Internet DRAFT - draft-prodromou-dialback

draft-prodromou-dialback






Internet Engineering Task Force                             E. Prodromou
Internet-Draft                                           StatusNet, Inc.
Intended status: Experimental                          September 6, 2012
Expires: March 10, 2013


          HTTP Authentication: Dialback Access Authentication
                      draft-prodromou-dialback-00

Abstract

   This specification defines the Dialback Access Authentication Scheme.
   It provides a way for HTTP clients to identify an Internet host or
   account responsible for an HTTP request, and for HTTP servers to
   verify that identity by sending a token to a declared dialback
   endpoint.

   The specification defines a new HTTP authentication scheme,
   "Dialback".  It also defines a new link relation, "dialback", to
   specify the endpoint for the dialback verification.  Finally, it
   defines the interface for the dialback endpoint.

Status of this Memo

   This Internet-Draft is submitted in full conformance with the
   provisions of BCP 78 and BCP 79.

   Internet-Drafts are working documents of the Internet Engineering
   Task Force (IETF).  Note that other groups may also distribute
   working documents as Internet-Drafts.  The list of current Internet-
   Drafts is at http://datatracker.ietf.org/drafts/current/.

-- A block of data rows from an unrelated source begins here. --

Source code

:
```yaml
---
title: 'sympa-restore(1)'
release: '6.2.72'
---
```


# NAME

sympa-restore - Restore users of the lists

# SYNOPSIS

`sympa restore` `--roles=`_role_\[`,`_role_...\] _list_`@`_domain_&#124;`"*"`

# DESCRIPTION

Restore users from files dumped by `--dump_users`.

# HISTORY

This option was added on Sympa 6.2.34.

   Internet-Drafts are draft documents valid for a maximum of six months
   and may be updated, replaced, or obsoleted by other documents at any
   time.  It is inappropriate to use Internet-Drafts as reference
   material or to cite them other than as "work in progress."

   This Internet-Draft will expire on March 10, 2013.

Copyright Notice

   Copyright (c) 2012 IETF Trust and the persons identified as the
   document authors.  All rights reserved.

   This document is subject to BCP 78 and the IETF Trust's Legal
   Provisions Relating to IETF Documents
   (http://trustee.ietf.org/license-info) in effect on the date of
   publication of this document.  Please review these documents



Prodromou                Expires March 10, 2013                 [Page 1]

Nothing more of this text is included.